GROSSETO – «Sono tornato ormai da qualche tempo dal mio soggiorno in alcune missioni del Kenya e quello che mi colpisce è la conferma che qua l’indifferenza regna sovrana ed è la cifra del nostro agire quotidiano» a dirlo è Don Enzo Capitani in una lettera che manda ai grossetnai firmandosi “prete a Grosseto. Cittadino del mondo”.
«Tre sono i fatti che la nostra indifferenza è riuscita a fagocitare e a far sparire in questi tempi:
• La guerra in Ucraina che solo la nostra paura di esserne coinvolti tiene viva. Ma chi si ricorda ancora dei milioni di persone che sono state costrette a lasciare la loro terra? Anche noi a Grosseto ne abbiamo accolte alcune centinaia, siamo stati generosi, abbiamo aperto le nostre case… Ma dopo qualche settimana ci siamo stancati e abbiamo deciso che altri se ne dovevano interessare e quindi provvedere.
• Il terremoto in Siria e Turchia.

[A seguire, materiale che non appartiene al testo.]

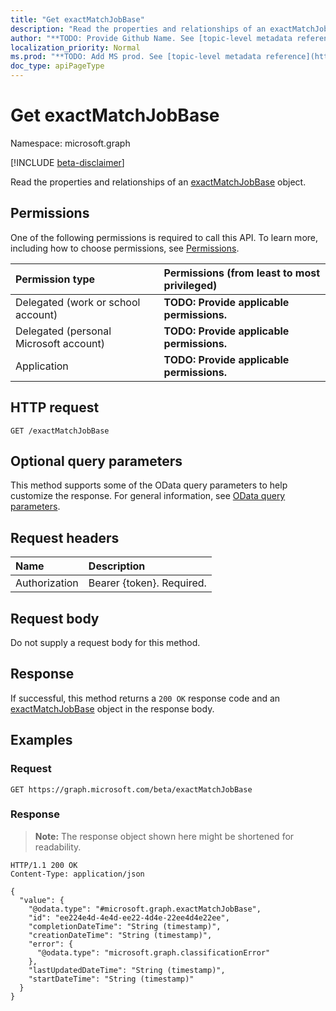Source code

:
 ```yaml
---
title: "Get exactMatchJobBase"
description: "Read the properties and relationships of an exactMatchJobBase object."
author: "**TODO: Provide Github Name. See [topic-level metadata reference](https://msgo.azurewebsites.net/add/document/guidelines/metadata.html#topic-level-metadata)**"
localization_priority: Normal
ms.prod: "**TODO: Add MS prod. See [topic-level metadata reference](https://msgo.azurewebsites.net/add/document/guidelines/metadata.html#topic-level-metadata)**"
doc_type: apiPageType
---
```


# Get exactMatchJobBase
Namespace: microsoft.graph

[!INCLUDE [beta-disclaimer](../../includes/beta-disclaimer.md)]

Read the properties and relationships of an [exactMatchJobBase](../resources/exactmatchjobbase.md) object.

## Permissions
One of the following permissions is required to call this API. To learn more, including how to choose permissions, see [Permissions](/graph/permissions-reference).

|Permission type|Permissions (from least to most privileged)|
|:---|:---|
|Delegated (work or school account)|**TODO: Provide applicable permissions.**|
|Delegated (personal Microsoft account)|**TODO: Provide applicable permissions.**|
|Application|**TODO: Provide applicable permissions.**|

## HTTP request

<!-- {
  "blockType": "ignored"
}
-->
``` http
GET /exactMatchJobBase
```

## Optional query parameters
This method supports some of the OData query parameters to help customize the response. For general information, see [OData query parameters](/graph/query-parameters).

## Request headers
|Name|Description|
|:---|:---|
|Authorization|Bearer {token}. Required.|

## Request body
Do not supply a request body for this method.

## Response

If successful, this method returns a `200 OK` response code and an [exactMatchJobBase](../resources/exactmatchjobbase.md) object in the response body.

## Examples

### Request
<!-- {
  "blockType": "request",
  "name": "get_exactmatchjobbase"
}
-->
``` http
GET https://graph.microsoft.com/beta/exactMatchJobBase
```


### Response
>**Note:** The response object shown here might be shortened for readability.
<!-- {
  "blockType": "response",
  "truncated": true,
  "@odata.type": "microsoft.graph.exactMatchJobBase"
}
-->
``` http
HTTP/1.1 200 OK
Content-Type: application/json

{
  "value": {
    "@odata.type": "#microsoft.graph.exactMatchJobBase",
    "id": "ee224e4d-4e4d-ee22-4d4e-22ee4d4e22ee",
    "completionDateTime": "String (timestamp)",
    "creationDateTime": "String (timestamp)",
    "error": {
      "@odata.type": "microsoft.graph.classificationError"
    },
    "lastUpdatedDateTime": "String (timestamp)",
    "startDateTime": "String (timestamp)"
  }
}
```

Qui abbiamo fatto peggio e abbiamo deciso chi fosse in grado di colpire la nostra momentanea attenzione; e abbiamo scelto di parlare del dramma e dei poveri della Turchia, relegando in qualche trafiletto secondario le notizie sui poveri della Siria. E così siamo diventati giudici inappellabili delle sofferenze altrui, stabilendo di chi interessarci, di chi parlare o tacere.
• La tragedia di Cutro. Perché di questo si tratta e non di un naufragio. Abbiamo versato lacrime in abbondanza davanti alle bare e ai corpi dei bambini. Abbiamo deciso di trasformare piccole scarpe, piccoli giocattoli portati dal mare, in reliquie. Ma a che cosa servono le reliquie se non a tramandare la memoria di un fatto? E di queste reliquie in questi tempi ne abbiamo molte! Evidentemente c’è qualcosa che non torna ed è il fatto che l’indifferenza ha asciugato le nostre lacrime e sparso al vento le parole e le proposte politiche pronunciate al momento».
«Che fare – chiede Don Enzo -? Il mio personale andare per missioni – India, Bolivia, Kenya – mi insegna che io sono parte di una umanità; che niente mi è estraneo ma tutto mi appartiene. E come scriveva John Donne: “Nessun uomo è un’isola, completo in se stesso; ogni uomo è un pezzo del continente, una parte del tutto. La morte di qualsiasi uomo mi sminuisce, perché io sono parte dell’umanità. E dunque non chiedere mai per chi suona la campana: essa suona per te”».
«Il confronto con altre culture, religioni, usi e costumi mi insegna che è importante cambiare il nostro linguaggio abituato a rinchiudere gli altri in ruoli che non li comprendono perché vuol dire identificarli con i fatti che vivono; dovremmo smettere di dire migranti, senza fissa dimora, invisibili, sfrattati, carcerati, ecc; questa modalità ci fa sentire diversi e distanti da loro, esasperando i conflitti; l’identificazione con il termine persona, li rende invece uguali a me qualunque situazione gli altri vivano diversa dalla mia, e la contaminazione e il coinvolgimento, in questo modo, sono resi più fattibili e più reali. L’alternativa è inevitabilmente la solitudine e per uscirne non conosciamo altro che la violenza e il conflitto.